▶ EXERCISE: Whenever the word "will" appears in a line of the listing, copy that line.
(DATASET CONTENT begins)
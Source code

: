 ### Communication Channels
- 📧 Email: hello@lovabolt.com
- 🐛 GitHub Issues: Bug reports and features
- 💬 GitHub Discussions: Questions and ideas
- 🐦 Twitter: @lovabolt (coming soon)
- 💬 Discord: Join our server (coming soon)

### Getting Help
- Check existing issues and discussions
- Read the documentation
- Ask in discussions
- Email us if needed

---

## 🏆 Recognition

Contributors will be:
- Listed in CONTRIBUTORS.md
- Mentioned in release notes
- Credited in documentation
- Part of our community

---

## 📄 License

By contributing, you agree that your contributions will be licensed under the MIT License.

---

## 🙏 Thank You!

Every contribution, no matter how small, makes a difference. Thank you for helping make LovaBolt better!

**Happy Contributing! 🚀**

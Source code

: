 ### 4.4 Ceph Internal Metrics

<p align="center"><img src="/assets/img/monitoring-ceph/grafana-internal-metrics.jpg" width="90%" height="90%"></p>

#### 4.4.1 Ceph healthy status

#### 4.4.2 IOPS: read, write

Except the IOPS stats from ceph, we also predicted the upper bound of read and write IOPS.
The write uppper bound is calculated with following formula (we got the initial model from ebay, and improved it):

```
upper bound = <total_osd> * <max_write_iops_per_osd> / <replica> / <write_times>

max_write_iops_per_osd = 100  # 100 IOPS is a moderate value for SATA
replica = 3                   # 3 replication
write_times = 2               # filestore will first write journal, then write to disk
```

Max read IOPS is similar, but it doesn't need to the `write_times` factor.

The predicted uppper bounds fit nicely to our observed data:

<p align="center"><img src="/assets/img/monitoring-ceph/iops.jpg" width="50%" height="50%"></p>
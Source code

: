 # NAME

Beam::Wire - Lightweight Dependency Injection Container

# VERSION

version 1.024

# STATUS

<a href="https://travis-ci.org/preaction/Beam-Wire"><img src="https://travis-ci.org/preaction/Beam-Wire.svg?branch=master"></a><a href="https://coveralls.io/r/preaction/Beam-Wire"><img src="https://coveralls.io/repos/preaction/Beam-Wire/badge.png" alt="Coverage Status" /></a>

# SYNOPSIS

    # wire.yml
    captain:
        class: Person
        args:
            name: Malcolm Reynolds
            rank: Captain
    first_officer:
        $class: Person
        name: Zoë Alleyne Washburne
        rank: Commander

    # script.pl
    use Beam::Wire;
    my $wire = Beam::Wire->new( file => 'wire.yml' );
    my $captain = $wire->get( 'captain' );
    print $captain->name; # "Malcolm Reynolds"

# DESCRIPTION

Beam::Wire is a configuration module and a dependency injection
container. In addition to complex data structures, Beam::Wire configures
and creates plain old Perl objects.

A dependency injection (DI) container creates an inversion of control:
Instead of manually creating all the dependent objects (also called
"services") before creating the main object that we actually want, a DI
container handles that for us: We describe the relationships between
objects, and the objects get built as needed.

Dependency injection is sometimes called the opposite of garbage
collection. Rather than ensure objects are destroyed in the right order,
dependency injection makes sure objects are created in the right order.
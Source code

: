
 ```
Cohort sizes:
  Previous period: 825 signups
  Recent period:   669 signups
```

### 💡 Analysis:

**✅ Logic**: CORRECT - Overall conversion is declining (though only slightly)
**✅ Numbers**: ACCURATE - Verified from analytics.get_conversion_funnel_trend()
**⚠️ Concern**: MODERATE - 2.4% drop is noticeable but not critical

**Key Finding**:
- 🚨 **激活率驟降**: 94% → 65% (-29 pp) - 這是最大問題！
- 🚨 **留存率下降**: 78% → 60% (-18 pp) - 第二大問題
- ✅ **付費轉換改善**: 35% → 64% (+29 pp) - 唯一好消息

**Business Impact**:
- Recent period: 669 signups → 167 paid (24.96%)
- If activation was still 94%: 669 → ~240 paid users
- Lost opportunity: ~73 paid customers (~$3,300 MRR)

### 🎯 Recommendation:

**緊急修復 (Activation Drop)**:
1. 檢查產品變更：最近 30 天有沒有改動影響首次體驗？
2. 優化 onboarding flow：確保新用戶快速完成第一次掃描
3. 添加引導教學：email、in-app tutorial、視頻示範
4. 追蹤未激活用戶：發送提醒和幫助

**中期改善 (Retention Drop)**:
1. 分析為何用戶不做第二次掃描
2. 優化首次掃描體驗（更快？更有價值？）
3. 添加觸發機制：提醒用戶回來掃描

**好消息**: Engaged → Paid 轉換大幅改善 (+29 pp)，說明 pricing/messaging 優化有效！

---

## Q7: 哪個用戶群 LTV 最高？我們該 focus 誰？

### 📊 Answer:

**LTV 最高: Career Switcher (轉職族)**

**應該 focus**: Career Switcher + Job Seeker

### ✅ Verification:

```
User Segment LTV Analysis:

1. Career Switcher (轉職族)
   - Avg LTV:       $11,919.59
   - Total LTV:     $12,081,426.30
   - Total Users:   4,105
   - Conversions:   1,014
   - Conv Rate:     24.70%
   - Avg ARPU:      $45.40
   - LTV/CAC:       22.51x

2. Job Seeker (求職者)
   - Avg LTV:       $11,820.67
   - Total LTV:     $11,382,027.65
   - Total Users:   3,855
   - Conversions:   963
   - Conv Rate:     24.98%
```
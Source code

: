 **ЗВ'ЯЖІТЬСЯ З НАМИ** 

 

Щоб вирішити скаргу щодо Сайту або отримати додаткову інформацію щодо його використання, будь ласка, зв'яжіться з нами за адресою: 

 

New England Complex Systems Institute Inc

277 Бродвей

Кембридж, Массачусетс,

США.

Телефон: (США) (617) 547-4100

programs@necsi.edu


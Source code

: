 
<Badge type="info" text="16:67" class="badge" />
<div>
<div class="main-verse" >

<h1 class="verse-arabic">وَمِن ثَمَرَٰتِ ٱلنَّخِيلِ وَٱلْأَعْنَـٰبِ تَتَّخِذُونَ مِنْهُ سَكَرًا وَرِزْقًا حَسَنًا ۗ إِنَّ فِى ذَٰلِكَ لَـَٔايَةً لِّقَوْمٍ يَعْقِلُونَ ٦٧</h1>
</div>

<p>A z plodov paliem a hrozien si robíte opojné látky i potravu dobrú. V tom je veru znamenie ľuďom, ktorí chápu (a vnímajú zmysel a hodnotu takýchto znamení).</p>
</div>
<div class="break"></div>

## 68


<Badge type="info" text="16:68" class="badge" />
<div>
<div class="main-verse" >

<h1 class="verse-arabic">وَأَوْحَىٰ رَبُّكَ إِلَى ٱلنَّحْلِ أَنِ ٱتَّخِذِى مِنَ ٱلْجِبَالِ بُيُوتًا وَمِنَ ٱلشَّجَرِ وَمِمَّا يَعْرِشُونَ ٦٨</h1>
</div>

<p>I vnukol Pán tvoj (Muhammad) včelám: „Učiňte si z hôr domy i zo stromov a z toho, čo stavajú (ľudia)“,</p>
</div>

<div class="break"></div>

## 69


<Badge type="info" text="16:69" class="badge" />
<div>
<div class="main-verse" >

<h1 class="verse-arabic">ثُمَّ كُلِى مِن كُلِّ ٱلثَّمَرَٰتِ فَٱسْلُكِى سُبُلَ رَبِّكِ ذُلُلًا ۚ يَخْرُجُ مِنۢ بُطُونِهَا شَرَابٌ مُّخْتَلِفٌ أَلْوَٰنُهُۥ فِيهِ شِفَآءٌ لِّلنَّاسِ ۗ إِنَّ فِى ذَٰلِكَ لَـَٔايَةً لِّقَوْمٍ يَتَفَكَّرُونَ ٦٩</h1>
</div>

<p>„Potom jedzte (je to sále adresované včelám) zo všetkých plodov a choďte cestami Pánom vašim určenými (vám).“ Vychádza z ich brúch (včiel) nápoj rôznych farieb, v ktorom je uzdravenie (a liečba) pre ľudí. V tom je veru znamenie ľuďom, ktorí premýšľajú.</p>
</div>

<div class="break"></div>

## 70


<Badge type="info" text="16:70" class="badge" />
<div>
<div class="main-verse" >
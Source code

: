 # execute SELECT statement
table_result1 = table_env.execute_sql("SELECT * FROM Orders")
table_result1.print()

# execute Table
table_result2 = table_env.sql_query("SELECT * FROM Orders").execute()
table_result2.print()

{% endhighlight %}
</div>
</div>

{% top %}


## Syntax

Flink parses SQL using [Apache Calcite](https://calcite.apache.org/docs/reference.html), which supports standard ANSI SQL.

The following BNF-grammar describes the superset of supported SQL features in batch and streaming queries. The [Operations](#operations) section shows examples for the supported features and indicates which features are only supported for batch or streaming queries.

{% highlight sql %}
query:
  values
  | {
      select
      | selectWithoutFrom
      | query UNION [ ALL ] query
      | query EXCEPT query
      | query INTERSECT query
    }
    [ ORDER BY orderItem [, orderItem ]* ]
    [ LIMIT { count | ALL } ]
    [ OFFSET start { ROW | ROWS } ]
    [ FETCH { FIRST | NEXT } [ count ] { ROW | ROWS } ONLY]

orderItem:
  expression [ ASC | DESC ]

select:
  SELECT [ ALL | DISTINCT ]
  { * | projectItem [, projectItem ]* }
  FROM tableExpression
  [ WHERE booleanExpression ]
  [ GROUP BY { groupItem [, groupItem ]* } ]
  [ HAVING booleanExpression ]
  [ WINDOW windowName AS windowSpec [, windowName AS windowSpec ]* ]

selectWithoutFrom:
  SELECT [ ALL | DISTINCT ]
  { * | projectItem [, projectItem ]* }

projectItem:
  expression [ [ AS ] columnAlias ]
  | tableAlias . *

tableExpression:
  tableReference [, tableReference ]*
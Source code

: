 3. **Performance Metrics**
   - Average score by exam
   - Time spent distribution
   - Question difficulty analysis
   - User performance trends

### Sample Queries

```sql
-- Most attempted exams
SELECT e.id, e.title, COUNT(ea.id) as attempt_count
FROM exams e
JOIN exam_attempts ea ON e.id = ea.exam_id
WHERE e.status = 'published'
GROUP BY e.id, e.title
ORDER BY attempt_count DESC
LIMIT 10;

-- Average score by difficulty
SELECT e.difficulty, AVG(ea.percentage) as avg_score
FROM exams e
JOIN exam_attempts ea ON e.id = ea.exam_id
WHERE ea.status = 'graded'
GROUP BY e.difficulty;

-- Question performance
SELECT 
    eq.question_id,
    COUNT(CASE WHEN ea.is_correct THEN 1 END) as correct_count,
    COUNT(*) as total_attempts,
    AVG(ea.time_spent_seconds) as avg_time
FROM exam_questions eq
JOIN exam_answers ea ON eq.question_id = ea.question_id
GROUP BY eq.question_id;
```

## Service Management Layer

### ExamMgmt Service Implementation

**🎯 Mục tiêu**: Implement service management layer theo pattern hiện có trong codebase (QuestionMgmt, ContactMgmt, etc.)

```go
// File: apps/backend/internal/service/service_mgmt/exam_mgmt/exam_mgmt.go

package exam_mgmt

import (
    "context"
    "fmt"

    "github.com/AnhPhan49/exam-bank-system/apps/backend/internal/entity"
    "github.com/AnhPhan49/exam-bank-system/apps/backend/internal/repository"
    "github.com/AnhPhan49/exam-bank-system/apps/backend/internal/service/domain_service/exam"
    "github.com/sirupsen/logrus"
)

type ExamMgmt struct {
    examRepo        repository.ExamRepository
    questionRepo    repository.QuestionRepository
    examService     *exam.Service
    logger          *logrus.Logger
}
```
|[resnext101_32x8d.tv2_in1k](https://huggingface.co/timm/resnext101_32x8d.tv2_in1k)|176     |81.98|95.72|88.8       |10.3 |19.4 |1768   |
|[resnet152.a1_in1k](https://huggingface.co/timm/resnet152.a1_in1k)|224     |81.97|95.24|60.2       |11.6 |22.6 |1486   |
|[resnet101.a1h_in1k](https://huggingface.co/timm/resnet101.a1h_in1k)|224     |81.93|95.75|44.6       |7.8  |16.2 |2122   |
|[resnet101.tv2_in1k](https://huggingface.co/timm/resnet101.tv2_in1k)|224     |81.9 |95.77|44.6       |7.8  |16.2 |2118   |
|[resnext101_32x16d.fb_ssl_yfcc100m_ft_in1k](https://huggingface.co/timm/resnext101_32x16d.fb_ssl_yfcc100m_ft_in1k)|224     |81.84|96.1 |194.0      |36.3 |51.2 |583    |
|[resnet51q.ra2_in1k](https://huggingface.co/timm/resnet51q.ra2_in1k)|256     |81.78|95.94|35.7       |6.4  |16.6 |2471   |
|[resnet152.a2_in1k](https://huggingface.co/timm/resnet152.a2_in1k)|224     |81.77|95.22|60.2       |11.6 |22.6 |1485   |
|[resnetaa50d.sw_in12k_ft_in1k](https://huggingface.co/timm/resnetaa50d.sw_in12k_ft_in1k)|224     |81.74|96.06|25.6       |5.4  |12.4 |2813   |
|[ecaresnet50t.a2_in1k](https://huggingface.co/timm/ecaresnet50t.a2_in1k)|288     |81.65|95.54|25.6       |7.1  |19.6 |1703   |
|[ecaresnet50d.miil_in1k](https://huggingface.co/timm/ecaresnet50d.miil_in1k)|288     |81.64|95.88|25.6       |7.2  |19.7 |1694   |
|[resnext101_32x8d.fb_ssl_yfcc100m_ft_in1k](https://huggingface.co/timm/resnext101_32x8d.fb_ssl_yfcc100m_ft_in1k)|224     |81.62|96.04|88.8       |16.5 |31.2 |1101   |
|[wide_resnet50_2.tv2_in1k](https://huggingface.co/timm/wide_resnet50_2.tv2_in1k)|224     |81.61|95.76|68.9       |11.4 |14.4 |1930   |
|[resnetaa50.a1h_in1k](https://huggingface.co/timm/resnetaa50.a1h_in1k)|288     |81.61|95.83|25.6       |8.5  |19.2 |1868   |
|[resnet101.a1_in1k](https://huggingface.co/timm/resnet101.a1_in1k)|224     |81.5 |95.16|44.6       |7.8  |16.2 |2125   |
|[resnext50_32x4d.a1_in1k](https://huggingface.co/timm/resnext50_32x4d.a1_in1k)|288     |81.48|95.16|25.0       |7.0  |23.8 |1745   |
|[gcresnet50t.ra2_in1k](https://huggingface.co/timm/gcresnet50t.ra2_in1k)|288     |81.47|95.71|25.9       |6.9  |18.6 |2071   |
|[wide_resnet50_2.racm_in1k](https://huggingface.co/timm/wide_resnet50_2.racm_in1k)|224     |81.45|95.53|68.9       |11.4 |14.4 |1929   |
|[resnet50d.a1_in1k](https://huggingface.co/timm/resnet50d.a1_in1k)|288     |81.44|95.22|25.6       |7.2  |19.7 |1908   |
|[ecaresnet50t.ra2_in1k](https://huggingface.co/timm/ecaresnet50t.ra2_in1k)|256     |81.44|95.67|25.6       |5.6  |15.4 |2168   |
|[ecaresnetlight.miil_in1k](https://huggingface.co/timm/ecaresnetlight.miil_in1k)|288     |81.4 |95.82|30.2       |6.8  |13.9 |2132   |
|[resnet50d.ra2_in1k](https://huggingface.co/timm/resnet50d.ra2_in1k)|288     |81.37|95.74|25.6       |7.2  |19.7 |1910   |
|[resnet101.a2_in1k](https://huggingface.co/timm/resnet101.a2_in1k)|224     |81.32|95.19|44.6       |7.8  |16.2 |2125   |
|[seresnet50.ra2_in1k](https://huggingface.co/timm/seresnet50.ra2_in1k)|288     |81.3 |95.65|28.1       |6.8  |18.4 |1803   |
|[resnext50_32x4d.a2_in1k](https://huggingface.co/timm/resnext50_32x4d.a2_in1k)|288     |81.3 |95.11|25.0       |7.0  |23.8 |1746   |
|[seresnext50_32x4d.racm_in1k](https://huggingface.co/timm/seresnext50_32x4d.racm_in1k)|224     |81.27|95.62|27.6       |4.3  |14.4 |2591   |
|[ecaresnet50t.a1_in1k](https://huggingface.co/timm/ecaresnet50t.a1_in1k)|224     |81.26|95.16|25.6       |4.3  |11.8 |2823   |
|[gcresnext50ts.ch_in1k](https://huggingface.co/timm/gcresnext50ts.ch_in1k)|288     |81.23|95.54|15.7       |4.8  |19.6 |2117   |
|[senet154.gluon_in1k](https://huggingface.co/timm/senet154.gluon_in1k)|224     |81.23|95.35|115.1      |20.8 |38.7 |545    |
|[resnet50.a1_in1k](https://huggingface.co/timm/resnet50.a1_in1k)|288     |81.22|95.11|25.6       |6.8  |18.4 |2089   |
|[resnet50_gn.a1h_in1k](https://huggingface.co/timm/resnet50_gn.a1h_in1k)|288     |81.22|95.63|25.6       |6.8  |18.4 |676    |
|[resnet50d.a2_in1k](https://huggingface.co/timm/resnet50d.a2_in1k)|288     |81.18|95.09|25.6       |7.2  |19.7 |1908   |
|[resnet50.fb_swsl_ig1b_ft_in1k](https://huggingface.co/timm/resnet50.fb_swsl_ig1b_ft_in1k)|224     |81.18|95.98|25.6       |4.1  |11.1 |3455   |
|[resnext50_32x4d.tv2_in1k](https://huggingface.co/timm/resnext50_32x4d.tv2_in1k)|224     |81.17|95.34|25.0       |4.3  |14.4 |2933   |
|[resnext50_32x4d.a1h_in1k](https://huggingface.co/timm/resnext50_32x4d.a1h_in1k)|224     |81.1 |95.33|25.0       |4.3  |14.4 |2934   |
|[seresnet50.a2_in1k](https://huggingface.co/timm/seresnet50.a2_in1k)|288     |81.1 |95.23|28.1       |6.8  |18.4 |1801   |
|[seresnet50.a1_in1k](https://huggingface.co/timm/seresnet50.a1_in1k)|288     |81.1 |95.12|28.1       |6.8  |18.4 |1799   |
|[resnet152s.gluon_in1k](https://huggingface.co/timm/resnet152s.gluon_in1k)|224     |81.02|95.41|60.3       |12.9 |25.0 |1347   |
(DATASET CONTENT ends)
▶ TASK ANSWER:
Contributors will be:
By contributing, you agree that your contributions will be licensed under the MIT License.
write_times = 2               # filestore will first write journal, then write to disk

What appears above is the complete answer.